MOTHMOM PROPHECIES OR MOM VS. MOTH


My history with moths is a long and sordid one. You see, I am not a fan of bugs in general, however; moths are a sure stand out in my heebie jeebies category. The main reason for this is their sheer flutteriness. Are they going over here? Are they swooping down there? Oh wait, now they are two hundred feet away. For the love of God, now they are dangerously close to my hair... it's a nightmare. Their very unpredictability is what makes them so frightening.

We had just purchased our new home, but were still staying in our apartment until we had completed renovations. After my husband would return home from work, and after I put my two year old son to bed, I would go to the new house to paint. I would often work until two or three in the morning. It was also not too long after I had watched The Mothman Prophecies, that I found myself at the new house, sitting alone outside during the wee hours of the night. Right beside a blindingly bright light source. Prime circumstances for abundant moth activity.

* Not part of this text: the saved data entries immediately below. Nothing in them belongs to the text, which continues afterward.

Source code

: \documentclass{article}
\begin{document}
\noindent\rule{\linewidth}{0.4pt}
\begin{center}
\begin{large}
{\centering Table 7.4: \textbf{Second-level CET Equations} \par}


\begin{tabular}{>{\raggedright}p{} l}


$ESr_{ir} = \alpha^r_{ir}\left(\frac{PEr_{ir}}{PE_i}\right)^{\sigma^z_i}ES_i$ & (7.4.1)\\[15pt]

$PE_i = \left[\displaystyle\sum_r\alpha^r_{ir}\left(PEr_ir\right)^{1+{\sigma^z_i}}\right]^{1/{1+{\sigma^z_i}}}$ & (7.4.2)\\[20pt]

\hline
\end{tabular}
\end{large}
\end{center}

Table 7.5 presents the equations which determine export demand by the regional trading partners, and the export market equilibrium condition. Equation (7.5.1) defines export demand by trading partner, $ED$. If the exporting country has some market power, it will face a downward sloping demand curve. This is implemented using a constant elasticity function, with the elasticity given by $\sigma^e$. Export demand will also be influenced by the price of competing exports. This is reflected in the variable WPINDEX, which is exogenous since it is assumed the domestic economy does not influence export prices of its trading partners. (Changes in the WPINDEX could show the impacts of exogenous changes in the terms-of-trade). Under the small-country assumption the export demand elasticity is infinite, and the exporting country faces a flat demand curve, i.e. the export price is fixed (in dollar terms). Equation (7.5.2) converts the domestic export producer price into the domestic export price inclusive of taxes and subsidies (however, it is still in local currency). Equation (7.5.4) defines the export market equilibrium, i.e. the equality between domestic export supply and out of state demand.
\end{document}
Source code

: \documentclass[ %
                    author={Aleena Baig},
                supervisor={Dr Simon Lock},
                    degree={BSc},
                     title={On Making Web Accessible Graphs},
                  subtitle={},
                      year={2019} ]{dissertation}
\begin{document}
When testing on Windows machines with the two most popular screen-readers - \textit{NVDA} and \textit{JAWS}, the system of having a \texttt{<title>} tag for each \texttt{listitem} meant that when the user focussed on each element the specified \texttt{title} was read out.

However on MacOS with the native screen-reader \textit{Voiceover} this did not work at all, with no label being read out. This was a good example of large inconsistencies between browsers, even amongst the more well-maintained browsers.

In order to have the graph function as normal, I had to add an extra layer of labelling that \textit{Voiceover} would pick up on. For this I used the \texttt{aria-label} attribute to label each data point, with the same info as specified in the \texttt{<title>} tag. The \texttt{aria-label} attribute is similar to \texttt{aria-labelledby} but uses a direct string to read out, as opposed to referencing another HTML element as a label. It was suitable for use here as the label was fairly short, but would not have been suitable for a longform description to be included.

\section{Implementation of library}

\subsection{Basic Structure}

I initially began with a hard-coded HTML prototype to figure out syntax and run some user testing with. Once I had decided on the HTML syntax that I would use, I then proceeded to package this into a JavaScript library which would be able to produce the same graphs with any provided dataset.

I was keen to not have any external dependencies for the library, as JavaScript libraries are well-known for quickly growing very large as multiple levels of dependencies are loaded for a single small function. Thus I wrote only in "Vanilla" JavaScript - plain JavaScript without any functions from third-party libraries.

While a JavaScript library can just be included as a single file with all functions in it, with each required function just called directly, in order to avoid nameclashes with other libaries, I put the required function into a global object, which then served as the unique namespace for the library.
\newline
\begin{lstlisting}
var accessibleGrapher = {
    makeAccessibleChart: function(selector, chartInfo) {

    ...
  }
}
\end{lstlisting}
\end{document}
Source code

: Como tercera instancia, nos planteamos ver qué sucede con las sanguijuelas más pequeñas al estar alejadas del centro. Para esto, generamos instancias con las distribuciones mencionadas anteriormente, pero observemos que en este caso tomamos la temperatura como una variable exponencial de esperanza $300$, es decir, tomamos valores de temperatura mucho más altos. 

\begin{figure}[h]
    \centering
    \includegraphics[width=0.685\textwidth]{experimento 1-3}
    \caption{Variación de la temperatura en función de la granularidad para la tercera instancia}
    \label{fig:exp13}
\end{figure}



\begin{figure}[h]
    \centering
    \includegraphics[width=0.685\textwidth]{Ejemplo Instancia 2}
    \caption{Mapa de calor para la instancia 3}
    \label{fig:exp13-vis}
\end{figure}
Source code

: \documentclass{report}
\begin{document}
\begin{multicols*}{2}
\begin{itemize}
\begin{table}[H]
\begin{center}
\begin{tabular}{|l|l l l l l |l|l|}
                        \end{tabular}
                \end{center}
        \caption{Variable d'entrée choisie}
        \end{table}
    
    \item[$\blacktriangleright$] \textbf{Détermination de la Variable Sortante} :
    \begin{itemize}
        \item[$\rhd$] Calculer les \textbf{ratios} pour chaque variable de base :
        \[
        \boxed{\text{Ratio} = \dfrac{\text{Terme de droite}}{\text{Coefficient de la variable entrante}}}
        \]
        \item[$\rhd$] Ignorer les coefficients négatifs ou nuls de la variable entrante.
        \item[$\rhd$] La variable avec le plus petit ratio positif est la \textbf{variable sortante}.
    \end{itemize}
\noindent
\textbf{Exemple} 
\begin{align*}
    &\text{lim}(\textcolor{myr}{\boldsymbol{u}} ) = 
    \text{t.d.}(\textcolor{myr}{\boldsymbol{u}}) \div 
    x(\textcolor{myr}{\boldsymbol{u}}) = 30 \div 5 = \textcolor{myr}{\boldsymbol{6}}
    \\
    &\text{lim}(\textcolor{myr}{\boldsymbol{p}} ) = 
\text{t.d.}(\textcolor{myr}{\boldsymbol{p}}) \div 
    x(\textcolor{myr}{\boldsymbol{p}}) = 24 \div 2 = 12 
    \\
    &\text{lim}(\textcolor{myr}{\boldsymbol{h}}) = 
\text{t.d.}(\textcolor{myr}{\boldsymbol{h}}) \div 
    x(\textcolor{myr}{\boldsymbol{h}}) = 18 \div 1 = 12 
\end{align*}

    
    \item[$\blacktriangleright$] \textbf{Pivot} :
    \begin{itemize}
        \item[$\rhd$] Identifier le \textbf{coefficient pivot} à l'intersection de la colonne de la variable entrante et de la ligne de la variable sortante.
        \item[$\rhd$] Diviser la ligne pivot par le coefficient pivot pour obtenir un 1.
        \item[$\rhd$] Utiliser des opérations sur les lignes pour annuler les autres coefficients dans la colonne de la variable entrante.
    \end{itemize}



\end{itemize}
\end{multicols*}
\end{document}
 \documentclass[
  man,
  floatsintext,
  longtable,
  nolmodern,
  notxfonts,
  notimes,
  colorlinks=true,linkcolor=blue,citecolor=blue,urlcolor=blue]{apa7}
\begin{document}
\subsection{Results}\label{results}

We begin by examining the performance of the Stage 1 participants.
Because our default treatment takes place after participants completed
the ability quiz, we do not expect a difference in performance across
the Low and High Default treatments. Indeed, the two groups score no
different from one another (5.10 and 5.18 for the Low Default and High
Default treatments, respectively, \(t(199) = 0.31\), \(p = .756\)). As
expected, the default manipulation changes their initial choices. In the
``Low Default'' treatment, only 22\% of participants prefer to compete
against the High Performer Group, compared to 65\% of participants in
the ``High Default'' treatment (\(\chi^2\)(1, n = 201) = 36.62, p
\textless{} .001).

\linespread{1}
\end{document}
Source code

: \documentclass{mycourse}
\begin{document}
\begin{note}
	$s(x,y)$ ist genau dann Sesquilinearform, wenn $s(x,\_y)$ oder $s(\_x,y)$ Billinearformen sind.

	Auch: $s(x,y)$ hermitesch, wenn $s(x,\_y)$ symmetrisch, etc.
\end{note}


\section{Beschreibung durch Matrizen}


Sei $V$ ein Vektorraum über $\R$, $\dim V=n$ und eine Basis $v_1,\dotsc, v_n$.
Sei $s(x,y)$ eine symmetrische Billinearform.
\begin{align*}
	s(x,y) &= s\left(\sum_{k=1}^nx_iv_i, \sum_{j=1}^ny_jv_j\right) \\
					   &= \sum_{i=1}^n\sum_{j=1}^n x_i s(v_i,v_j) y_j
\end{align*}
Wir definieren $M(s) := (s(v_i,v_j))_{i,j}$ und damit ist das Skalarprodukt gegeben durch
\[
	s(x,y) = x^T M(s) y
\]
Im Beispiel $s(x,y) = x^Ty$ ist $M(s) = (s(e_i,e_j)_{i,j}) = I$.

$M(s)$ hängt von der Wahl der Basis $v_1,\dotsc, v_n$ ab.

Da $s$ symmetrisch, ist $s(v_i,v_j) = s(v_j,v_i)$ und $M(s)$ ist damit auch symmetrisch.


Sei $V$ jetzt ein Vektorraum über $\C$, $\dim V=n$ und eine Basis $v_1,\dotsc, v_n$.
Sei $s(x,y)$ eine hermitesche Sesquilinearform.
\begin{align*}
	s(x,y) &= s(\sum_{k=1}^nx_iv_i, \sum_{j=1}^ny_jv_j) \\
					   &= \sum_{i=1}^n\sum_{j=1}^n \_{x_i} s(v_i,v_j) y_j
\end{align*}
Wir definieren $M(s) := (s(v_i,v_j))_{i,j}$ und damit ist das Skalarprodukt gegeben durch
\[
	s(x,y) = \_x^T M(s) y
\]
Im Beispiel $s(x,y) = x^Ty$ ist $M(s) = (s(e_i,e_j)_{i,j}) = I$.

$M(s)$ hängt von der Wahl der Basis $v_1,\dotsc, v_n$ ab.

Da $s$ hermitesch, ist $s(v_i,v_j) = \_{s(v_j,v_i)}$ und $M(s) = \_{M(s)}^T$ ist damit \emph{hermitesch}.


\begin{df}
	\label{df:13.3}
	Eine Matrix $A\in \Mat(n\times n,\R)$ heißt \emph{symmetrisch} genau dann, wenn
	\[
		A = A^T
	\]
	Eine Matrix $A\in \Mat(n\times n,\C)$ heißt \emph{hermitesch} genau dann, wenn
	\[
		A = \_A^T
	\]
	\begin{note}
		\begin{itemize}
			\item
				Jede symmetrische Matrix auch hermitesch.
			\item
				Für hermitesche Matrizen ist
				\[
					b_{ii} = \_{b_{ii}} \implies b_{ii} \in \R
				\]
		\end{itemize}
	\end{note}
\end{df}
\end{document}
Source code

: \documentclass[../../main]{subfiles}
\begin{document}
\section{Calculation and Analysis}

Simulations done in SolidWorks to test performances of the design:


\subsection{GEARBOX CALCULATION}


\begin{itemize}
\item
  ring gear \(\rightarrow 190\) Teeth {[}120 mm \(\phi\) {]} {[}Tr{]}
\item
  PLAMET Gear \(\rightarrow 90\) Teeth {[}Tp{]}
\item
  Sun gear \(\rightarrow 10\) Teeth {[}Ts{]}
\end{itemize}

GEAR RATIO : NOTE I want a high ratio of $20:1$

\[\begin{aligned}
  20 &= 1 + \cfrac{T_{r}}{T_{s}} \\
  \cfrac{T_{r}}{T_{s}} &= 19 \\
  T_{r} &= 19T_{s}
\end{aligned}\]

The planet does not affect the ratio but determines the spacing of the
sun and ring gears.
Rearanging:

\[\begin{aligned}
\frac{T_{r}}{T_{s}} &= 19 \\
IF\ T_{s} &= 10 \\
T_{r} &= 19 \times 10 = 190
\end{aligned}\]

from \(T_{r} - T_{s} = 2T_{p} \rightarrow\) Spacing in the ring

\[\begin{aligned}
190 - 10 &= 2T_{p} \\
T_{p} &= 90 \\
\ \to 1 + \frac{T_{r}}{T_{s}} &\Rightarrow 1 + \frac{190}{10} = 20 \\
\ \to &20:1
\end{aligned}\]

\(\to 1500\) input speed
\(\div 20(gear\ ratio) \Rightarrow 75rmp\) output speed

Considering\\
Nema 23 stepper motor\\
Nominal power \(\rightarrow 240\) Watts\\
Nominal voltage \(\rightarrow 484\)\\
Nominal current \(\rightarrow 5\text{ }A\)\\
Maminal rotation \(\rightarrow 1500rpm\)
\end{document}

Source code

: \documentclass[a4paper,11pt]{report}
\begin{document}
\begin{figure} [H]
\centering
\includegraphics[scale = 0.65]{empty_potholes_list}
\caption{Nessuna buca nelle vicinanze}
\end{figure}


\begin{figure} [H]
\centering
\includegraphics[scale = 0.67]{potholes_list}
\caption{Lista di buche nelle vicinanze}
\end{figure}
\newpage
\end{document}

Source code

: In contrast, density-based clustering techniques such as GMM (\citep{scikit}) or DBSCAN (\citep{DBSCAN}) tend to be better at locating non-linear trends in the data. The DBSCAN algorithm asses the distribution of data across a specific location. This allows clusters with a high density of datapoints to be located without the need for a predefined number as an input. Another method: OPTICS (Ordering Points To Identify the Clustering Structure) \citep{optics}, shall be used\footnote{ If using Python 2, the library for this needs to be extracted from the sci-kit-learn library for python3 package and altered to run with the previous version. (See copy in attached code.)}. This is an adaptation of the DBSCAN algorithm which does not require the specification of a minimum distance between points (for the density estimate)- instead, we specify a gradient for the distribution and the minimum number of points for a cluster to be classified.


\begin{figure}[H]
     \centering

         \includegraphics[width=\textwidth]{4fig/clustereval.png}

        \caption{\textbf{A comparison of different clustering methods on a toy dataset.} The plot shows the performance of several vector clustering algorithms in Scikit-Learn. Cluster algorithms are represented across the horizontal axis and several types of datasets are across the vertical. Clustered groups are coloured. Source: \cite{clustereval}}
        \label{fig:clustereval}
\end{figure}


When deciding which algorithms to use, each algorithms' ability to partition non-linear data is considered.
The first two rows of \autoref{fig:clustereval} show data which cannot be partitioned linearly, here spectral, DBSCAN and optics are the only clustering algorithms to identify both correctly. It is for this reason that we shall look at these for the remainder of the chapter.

One night, I was sitting outside on our patio, taking a break from the paint fumes. It was around one or two in the morning and the only things alive and moving outside (that I could see) were me and the MOTHS. They were fluttering around the emergency light, but there was NO WAY IN HELL that I was going to turn that light off and sit out there in the dark. They were fluttering like crazy, crazier than usual (I thought) and then I started thinking that I heard sounds in the field behind our house. Then I started to think that I saw a dark shadow out there too. And then I started to think that the dark shadow could be the Mothman and that the moths fluttering around the lights could very well be beckoning the Mothman to follow the beams of the emergency light. Needless to say, feets don't fail me now, I got the hell out of there. You see, you just can't trust a moth's intentions. I'm certainly not going to put my very life in the palm of a moth's fluttering wings. I'm just not going to do it.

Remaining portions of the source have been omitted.